What needs to be done >> Pick out all lines in the listing holding the string "GetNameOk" and copy them.
BEGIN Exercise materials
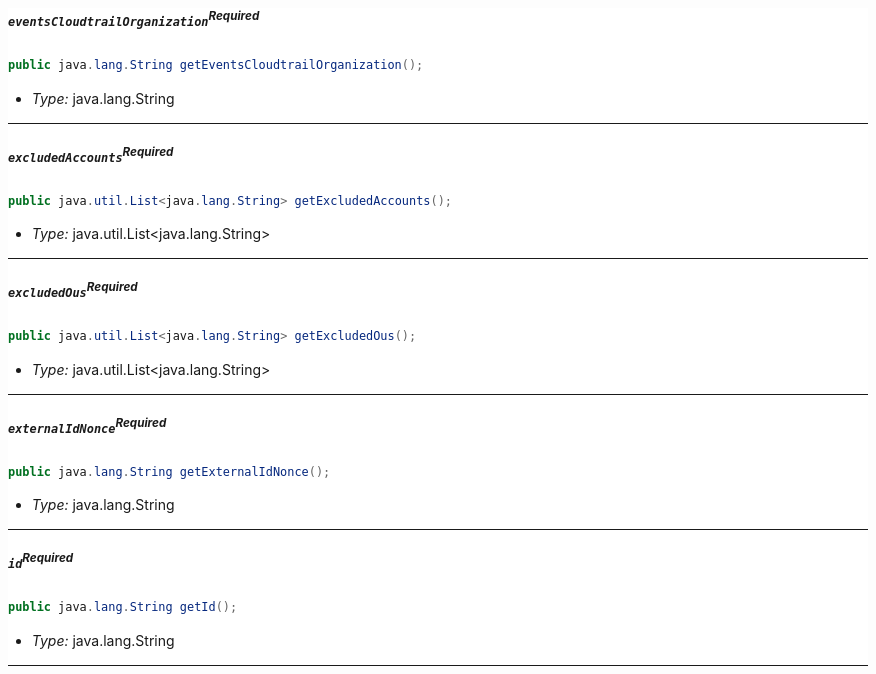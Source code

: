 ##### `eventsCloudtrailOrganization`<sup>Required</sup> <a name="eventsCloudtrailOrganization" id="rhizo-co-terraform-provider-wiz.connectorAws.ConnectorAws.property.eventsCloudtrailOrganization"></a>

```java
public java.lang.String getEventsCloudtrailOrganization();
```

- *Type:* java.lang.String

---

##### `excludedAccounts`<sup>Required</sup> <a name="excludedAccounts" id="rhizo-co-terraform-provider-wiz.connectorAws.ConnectorAws.property.excludedAccounts"></a>

```java
public java.util.List<java.lang.String> getExcludedAccounts();
```

- *Type:* java.util.List<java.lang.String>

---

##### `excludedOus`<sup>Required</sup> <a name="excludedOus" id="rhizo-co-terraform-provider-wiz.connectorAws.ConnectorAws.property.excludedOus"></a>

```java
public java.util.List<java.lang.String> getExcludedOus();
```

- *Type:* java.util.List<java.lang.String>

---

##### `externalIdNonce`<sup>Required</sup> <a name="externalIdNonce" id="rhizo-co-terraform-provider-wiz.connectorAws.ConnectorAws.property.externalIdNonce"></a>

```java
public java.lang.String getExternalIdNonce();
```

- *Type:* java.lang.String

---

##### `id`<sup>Required</sup> <a name="id" id="rhizo-co-terraform-provider-wiz.connectorAws.ConnectorAws.property.id"></a>

```java
public java.lang.String getId();
```

- *Type:* java.lang.String

---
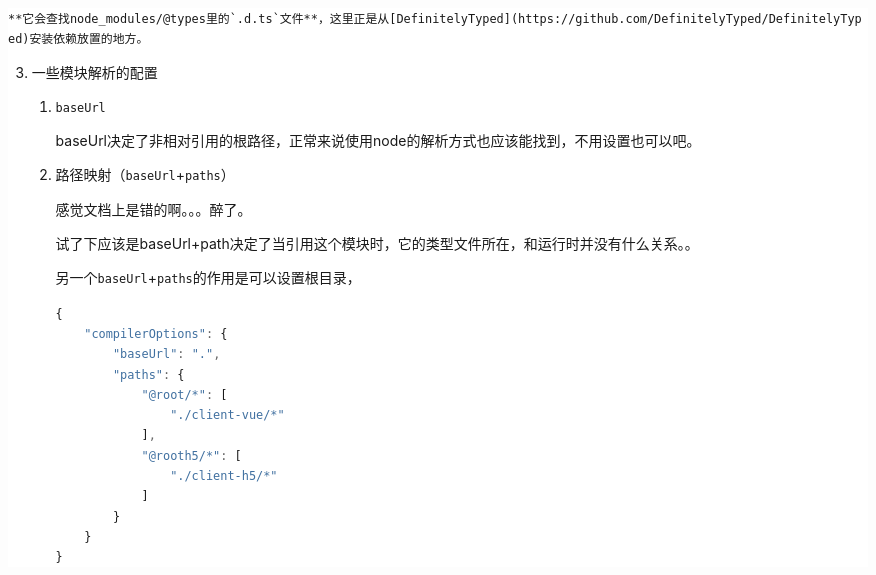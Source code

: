    **它会查找node_modules/@types里的`.d.ts`文件**，这里正是从[DefinitelyTyped](https://github.com/DefinitelyTyped/DefinitelyTyped)安装依赖放置的地方。

3. 一些模块解析的配置

    1. `baseUrl`

        baseUrl决定了非相对引用的根路径，正常来说使用node的解析方式也应该能找到，不用设置也可以吧。

    2. 路径映射（`baseUrl`+`paths`）

        感觉文档上是错的啊。。。醉了。

        试了下应该是baseUrl+path决定了当引用这个模块时，它的类型文件所在，和运行时并没有什么关系。。

        另一个`baseUrl`+`paths`的作用是可以设置根目录，

        ```ts
        {
            "compilerOptions": {
                "baseUrl": ".",
                "paths": {
                    "@root/*": [
                        "./client-vue/*"
                    ],
                    "@rooth5/*": [
                        "./client-h5/*"
                    ]
                }
            }
        }
        ```

        

    

    

    

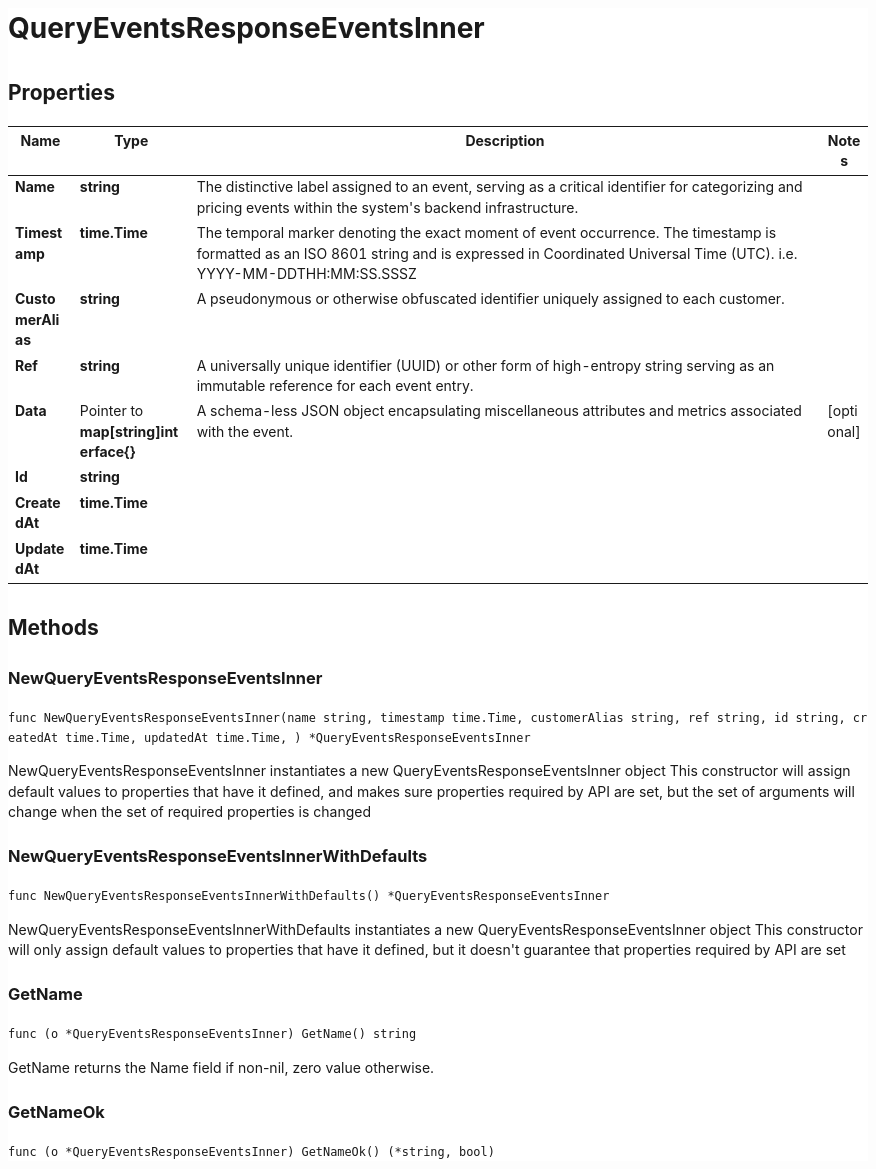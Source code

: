 # QueryEventsResponseEventsInner

## Properties

Name | Type | Description | Notes
------------ | ------------- | ------------- | -------------
**Name** | **string** | The distinctive label assigned to an event, serving as a critical identifier for categorizing and pricing events within the system&#39;s backend infrastructure. | 
**Timestamp** | **time.Time** | The temporal marker denoting the exact moment of event occurrence. The timestamp is formatted as an ISO 8601 string and is expressed in Coordinated Universal Time (UTC). i.e. YYYY-MM-DDTHH:MM:SS.SSSZ | 
**CustomerAlias** | **string** | A pseudonymous or otherwise obfuscated identifier uniquely assigned to each customer. | 
**Ref** | **string** | A universally unique identifier (UUID) or other form of high-entropy string serving as an immutable reference for each event entry. | 
**Data** | Pointer to **map[string]interface{}** | A schema-less JSON object encapsulating miscellaneous attributes and metrics associated with the event. | [optional] 
**Id** | **string** |  | 
**CreatedAt** | **time.Time** |  | 
**UpdatedAt** | **time.Time** |  | 

## Methods

### NewQueryEventsResponseEventsInner

`func NewQueryEventsResponseEventsInner(name string, timestamp time.Time, customerAlias string, ref string, id string, createdAt time.Time, updatedAt time.Time, ) *QueryEventsResponseEventsInner`

NewQueryEventsResponseEventsInner instantiates a new QueryEventsResponseEventsInner object
This constructor will assign default values to properties that have it defined,
and makes sure properties required by API are set, but the set of arguments
will change when the set of required properties is changed

### NewQueryEventsResponseEventsInnerWithDefaults

`func NewQueryEventsResponseEventsInnerWithDefaults() *QueryEventsResponseEventsInner`

NewQueryEventsResponseEventsInnerWithDefaults instantiates a new QueryEventsResponseEventsInner object
This constructor will only assign default values to properties that have it defined,
but it doesn't guarantee that properties required by API are set

### GetName

`func (o *QueryEventsResponseEventsInner) GetName() string`

GetName returns the Name field if non-nil, zero value otherwise.

### GetNameOk

`func (o *QueryEventsResponseEventsInner) GetNameOk() (*string, bool)`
END Exercise materials
Exercise solution >>
### GetNameOk
`func (o *QueryEventsResponseEventsInner) GetNameOk() (*string, bool)`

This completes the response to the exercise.